Секретарь райкома подумал, что обычаям гостеприимства не следует изменять даже и с таким гостем, как Варден, и достал из маленького изящного шкафчика бутылку коньяку.
— Как говорится, гость от бога. Выпьем по стаканчику?
Варден, не глядя на него, засунул в карман платок, который все еще держал в руке.
— Спасибо, Соломонич, благодарю за ласку.
Он надел слегка дрожащей рукой шляпу и вышел.
3
Бригадир еле протиснулся с толстым своим животом между столбами садовой калитки и окликнул полольщика:
— Здравствуй, Ефрем.
— Здравствуй, Тедо! Где это ты был? Каким ветром тебя сюда занесло?
Бригадир направился к персиковому деревцу у изгороди и присел на увядшую от зноя траву.
— Да вот, пошел поглядеть на ручей. С тех пор как Миха уволился, воды как будто стало поменьше. Габруа говорит, Муртаз кому хочет, тому и дает воду без очереди. Сам будто бы видал.
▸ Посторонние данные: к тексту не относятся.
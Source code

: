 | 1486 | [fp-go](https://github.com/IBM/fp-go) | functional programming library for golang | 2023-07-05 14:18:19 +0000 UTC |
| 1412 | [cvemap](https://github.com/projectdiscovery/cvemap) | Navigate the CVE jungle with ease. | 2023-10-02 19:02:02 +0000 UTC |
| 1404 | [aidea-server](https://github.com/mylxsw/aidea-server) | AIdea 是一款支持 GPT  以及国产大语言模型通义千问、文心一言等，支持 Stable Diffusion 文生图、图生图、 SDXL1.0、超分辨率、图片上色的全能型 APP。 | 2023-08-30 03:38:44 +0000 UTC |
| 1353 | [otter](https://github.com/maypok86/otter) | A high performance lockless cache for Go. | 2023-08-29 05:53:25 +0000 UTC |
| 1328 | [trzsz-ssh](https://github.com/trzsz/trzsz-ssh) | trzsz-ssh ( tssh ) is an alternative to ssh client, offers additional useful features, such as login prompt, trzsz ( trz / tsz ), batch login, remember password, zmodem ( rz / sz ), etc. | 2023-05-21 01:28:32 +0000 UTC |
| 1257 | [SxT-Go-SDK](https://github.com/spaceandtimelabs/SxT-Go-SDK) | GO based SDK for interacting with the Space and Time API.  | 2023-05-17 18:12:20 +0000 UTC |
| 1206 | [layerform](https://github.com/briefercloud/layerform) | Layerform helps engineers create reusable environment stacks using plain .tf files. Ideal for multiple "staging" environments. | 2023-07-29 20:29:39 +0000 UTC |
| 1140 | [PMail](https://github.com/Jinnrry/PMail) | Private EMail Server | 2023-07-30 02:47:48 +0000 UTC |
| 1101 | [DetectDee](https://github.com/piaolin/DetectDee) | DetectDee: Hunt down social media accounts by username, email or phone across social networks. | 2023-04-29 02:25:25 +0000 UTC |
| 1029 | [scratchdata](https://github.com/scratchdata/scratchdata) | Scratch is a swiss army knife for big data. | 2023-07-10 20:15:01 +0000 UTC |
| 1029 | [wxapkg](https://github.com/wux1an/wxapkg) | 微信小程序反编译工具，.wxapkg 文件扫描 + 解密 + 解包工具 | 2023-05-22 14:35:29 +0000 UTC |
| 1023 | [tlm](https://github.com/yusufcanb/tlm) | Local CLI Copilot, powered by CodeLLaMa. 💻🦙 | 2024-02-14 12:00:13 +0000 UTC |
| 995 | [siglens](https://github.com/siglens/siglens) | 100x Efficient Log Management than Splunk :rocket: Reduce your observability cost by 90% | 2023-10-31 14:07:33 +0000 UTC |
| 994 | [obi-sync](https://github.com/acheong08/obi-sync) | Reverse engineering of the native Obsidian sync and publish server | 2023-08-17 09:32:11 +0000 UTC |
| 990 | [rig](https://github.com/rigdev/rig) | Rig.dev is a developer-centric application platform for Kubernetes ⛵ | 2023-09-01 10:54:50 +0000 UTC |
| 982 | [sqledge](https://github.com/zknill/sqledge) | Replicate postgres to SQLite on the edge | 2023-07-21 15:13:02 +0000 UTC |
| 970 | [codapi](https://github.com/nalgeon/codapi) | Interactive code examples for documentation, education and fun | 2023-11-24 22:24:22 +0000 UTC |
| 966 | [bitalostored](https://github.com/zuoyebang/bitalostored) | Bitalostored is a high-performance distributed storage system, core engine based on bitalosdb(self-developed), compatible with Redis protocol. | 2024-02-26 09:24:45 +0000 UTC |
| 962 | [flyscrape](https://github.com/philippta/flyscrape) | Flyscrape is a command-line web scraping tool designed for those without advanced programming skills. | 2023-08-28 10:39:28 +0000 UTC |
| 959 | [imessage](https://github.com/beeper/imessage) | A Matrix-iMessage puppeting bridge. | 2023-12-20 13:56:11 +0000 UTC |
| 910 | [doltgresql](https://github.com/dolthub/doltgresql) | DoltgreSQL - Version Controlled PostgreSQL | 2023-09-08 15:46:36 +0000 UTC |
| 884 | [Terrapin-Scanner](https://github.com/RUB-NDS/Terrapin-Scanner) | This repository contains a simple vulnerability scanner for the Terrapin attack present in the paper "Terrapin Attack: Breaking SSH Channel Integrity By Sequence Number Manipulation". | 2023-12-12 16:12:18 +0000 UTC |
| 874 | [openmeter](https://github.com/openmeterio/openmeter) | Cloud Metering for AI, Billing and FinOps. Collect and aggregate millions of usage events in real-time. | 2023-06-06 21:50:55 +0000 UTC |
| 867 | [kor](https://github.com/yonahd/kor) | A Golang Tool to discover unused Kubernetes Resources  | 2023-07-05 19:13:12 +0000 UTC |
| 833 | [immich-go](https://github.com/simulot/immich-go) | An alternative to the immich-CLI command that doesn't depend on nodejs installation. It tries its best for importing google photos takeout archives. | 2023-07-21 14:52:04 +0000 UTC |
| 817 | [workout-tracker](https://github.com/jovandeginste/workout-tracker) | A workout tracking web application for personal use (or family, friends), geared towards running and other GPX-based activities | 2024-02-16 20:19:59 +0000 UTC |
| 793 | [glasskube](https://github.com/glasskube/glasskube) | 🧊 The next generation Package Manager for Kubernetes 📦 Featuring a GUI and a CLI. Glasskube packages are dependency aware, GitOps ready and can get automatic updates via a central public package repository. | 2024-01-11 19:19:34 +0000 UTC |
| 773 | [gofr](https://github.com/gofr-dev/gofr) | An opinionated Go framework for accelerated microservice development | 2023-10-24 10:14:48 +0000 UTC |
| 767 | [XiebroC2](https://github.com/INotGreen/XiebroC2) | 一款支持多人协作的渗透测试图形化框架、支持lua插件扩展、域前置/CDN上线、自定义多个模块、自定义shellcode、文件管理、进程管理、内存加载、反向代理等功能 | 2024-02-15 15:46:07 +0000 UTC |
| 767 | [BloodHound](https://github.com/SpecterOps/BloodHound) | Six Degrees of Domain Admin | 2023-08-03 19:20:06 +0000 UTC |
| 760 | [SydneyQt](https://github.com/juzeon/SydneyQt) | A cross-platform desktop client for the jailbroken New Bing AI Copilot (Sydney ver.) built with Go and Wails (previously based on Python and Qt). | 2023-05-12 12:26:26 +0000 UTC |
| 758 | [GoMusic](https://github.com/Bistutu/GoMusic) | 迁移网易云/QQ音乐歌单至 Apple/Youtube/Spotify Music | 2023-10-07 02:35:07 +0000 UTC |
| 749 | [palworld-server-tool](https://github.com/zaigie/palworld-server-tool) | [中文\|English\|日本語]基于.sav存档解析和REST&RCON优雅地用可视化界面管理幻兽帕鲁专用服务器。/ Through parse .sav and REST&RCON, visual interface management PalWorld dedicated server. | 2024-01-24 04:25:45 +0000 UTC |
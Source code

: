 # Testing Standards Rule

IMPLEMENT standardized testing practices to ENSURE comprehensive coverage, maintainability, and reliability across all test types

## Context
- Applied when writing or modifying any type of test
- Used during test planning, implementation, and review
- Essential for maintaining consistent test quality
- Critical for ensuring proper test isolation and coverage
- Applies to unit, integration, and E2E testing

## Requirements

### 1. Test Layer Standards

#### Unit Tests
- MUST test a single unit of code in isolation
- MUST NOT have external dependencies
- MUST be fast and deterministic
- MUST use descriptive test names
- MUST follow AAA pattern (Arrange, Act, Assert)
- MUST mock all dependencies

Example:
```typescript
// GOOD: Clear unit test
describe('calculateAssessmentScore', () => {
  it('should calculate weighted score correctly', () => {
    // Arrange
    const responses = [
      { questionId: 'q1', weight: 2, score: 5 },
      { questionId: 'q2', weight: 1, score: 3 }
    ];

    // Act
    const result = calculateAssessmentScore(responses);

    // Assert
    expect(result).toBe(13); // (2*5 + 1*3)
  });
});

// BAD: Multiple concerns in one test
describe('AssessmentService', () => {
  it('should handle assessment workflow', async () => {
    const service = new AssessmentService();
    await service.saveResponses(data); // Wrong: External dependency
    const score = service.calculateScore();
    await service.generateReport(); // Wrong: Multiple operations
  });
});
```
— Засуха! — коротко отозвался Ефрем, воткнул мотыгу в разрыхленную почву и присыпал землей, чтобы отсыревшая рукоятка не высохла на солнце и не расшаталась.
— Перекапываешь? А что Сабеда сказала? — спросил Тедо, подвигаясь, чтобы дать Ефрему место под деревом.
— А что ей говорить? Начальство мне эту землю прирезало, кто станет Сабеду спрашивать?
— А жалко ее, беднягу. Что у нее есть, кроме этого виноградника? Так и тот урезали!
— Были излишки — вот и отобрали.
— Это само собой — если у кого есть излишки, надо отбирать. Только что ж тебе такие чахлые лозы достались? Есть хоть на них виноград?
— Кое-где есть.
Бригадир снял шапку, вытер потный лоб и прислонился спиной к изгороди из сухих виноградных сучьев.
— Хитер Нико! И Сабеду уязвил в самое сердце, и тебя задобрил.
Ефрем силился понять, куда он клонит.
— Разве он не мог бы найти для тебя где-нибудь полоску получше? — продолжал Тедо. — Но ведь Нико чем дальше, тем больше все только своим родичам гребет, никого, кроме них, за людей не считает.